Sebastien Lecornu’s first challenge will be to steer a streamlined budget through a divided parliament

France's outgoing prime minister, Francois Bayrou, flanked by his successor, Sebastien Lecornu, delivers remarks during the handover ceremony in Paris on September 10. IAN LANGSDON/POOL VIA REUTERS
France's outgoing prime minister, Francois Bayrou, flanked by his successor, Sebastien Lecornu, delivers remarks during the handover ceremony in Paris on September 10. IAN LANGSDON/POOL VIA REUTERS

Paris — Sebastien Lecornu, the loyalist picked by President Emmanuel Macron to be France’s fifth prime minister in two years, took office on a day of sprawling antigovernment protests on Wednesday that underlined the depth of the country’s political crisis.

Lecornu, a conservative Macron protégé who most recently served as his defence minister, arrived at the prime minister’s residence at midday. He met with former prime minister Francois Bayrou, who was ousted by parliament on Monday over plans to trim the country’s outsize deficit.

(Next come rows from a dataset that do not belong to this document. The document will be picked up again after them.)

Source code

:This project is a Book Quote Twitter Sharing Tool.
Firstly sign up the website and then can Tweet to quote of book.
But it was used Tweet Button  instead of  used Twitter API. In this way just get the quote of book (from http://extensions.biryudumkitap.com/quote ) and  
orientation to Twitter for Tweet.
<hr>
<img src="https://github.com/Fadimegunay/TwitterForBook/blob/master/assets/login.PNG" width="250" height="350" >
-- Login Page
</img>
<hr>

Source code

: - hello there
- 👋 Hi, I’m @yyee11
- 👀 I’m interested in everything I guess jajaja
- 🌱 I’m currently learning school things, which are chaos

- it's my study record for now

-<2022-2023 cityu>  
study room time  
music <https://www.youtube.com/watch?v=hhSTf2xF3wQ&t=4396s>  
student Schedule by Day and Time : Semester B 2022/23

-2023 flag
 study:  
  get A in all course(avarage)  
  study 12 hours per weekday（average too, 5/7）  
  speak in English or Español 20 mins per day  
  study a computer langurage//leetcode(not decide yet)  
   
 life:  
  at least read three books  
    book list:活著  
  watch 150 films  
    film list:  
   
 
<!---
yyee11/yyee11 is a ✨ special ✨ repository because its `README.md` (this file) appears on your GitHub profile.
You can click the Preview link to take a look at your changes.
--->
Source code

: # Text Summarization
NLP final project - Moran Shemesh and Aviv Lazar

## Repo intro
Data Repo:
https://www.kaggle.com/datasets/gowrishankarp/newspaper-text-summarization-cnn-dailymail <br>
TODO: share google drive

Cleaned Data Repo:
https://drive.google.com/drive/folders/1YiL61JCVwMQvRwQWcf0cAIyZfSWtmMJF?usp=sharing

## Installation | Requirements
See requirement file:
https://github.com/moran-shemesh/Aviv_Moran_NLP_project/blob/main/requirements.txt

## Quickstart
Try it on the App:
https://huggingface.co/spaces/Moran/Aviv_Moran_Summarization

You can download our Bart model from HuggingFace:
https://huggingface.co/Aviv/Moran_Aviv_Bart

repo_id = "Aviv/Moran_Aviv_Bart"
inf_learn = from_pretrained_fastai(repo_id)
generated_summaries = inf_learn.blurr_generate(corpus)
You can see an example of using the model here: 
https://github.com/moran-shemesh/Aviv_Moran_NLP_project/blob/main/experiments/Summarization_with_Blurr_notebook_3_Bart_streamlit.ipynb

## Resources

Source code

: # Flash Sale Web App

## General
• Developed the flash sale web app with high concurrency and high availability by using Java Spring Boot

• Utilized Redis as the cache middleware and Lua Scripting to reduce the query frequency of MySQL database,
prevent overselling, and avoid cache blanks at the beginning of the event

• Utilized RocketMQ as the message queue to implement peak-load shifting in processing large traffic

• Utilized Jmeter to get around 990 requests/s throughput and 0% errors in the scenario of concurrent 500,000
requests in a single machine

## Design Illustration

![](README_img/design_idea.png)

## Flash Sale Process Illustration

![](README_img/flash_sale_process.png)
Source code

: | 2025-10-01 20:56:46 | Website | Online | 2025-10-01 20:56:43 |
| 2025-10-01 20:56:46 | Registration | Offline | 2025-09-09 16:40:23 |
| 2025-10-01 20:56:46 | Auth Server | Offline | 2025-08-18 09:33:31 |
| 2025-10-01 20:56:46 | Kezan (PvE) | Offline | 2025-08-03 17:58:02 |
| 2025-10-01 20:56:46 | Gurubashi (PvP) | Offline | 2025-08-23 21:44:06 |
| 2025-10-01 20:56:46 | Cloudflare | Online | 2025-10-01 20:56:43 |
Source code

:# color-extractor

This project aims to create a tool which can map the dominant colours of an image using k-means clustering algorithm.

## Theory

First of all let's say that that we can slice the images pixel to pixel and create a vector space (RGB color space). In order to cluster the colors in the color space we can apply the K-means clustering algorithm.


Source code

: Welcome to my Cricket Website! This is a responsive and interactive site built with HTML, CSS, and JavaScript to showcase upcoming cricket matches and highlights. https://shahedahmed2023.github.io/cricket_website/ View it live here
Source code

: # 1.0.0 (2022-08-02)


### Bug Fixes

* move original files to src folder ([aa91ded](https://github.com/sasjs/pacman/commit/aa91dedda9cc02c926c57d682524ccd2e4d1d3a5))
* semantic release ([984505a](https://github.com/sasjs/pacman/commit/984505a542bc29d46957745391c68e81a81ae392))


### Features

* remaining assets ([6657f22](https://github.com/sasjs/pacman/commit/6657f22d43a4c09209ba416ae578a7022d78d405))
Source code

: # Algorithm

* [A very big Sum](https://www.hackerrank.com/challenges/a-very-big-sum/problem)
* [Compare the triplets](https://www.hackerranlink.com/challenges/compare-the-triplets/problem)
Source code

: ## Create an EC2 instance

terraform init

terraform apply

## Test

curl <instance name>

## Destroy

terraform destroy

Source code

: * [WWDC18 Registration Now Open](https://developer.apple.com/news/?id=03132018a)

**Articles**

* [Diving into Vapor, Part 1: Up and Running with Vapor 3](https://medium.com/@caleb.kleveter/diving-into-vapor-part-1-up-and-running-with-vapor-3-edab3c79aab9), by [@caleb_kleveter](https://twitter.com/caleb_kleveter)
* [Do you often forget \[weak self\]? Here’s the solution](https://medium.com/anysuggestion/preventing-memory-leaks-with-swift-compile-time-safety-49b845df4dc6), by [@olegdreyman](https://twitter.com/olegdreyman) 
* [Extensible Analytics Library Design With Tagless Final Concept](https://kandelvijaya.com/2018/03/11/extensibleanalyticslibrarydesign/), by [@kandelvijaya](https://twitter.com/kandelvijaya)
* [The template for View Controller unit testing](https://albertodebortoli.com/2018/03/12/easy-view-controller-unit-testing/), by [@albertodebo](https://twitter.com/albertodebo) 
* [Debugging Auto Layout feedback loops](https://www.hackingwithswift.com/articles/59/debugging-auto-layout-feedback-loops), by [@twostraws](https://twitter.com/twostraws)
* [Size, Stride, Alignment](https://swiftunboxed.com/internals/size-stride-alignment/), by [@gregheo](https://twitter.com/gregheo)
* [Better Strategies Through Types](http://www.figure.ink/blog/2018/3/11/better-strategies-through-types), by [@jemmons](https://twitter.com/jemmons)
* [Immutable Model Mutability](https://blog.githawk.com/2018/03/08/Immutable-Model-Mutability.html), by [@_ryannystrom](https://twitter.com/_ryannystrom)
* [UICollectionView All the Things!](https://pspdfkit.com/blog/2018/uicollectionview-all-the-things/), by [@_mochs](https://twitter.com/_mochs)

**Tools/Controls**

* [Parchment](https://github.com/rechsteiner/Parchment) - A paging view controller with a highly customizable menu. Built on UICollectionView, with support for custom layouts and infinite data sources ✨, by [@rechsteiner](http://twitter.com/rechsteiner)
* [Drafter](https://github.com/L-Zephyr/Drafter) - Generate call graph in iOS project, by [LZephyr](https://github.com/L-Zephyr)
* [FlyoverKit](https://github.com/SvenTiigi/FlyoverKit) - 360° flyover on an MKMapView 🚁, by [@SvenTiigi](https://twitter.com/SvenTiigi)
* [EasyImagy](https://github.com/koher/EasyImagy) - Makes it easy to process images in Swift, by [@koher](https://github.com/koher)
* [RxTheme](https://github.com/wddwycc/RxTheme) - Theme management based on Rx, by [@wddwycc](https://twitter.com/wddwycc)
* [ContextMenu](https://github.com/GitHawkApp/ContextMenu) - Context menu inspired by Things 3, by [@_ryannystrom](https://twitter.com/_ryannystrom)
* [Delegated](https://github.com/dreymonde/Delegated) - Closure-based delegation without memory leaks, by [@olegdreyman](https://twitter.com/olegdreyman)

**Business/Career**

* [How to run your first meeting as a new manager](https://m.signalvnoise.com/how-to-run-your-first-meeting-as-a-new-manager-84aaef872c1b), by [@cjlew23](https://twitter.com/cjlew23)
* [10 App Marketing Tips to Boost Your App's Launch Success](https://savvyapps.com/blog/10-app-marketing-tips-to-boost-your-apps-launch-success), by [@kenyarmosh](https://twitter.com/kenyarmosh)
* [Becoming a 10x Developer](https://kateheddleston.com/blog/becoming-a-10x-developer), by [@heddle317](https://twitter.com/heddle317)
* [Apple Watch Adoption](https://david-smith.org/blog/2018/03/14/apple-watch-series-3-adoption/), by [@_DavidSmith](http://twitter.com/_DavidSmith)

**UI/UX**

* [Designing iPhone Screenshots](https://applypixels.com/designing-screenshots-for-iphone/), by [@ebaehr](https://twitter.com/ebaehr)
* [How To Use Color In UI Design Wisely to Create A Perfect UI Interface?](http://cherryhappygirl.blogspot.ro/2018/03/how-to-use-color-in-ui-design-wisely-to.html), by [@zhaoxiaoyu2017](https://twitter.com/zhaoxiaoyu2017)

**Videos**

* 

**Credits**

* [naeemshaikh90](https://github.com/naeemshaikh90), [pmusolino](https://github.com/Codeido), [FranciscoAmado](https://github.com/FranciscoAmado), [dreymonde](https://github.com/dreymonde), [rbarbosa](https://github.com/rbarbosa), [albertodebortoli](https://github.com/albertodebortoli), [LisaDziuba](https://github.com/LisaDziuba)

Lecornu said in a brief speech after a handover ceremony that the government would need “to be more creative, sometimes more technical, more serious”, in how it works with the opposition. But he also said “ruptures will be necessary”.

His immediate challenge will be how to steer a streamlined 2026 budget through parliament, which is split into three distinct ideological blocs. Parties broadly agree on the need to slash France’s deficit, which reached 5.8% of GDP in 2024, but not on how to do it.

He has to send a full draft of the 2026 budget to parliament by October 7, though there is some wiggle room until October 13, after which legislators will run out of time to pass the budget by year’s-end.

While the hard left said it would seek to topple Lecornu with an immediate no-confidence motion, the far-right National Rally (RN) signalled tentative willingness to work with him on the budget, as long as its budgetary demands are met. “His budget will be RN or his government will not be,” RN legislator Laure Lavalette posted on X late on Tuesday.

The RN is France’s largest parliamentary party and as such is a crucial factor in any potential no-confidence motion. Still, Lecornu is seen as the closest member of Macron’s circle to the RN, having dined with RN president Jordan Bardella last year.

Block everything

Lecornu’s other path to passing a budget involves uniting the Socialists, who want to water down budget cuts and tax the rich, with his former party, the Republicans, who are dead-set against any tax rises.

Macron, in an unusual step, called Socialist party leader Olivier Faure on Tuesday to tell him he would not be appointing a leftist as prime minister. On Wednesday, Faure appeared to leave the door ajar to working with Lecornu, while also saying he would support a no-confidence measure if he felt the government didn’t take on board its budgetary priorities.

Thousands of people across France took to the streets as part of the so-called Block Everything protests, an expression of broad discontent with Macron, proposed budget cuts and the entire political class. Authorities deployed 80,000 police nationwide to contain protesters who disrupted traffic, burnt rubbish bins and at times clashed with security forces.

“Anger has been rumbling for months, even years,” said Daniel Bretones, a union member protesting in Marseille. “We’re on the fifth prime minister under Macron’s second term, and it has never changed anything.”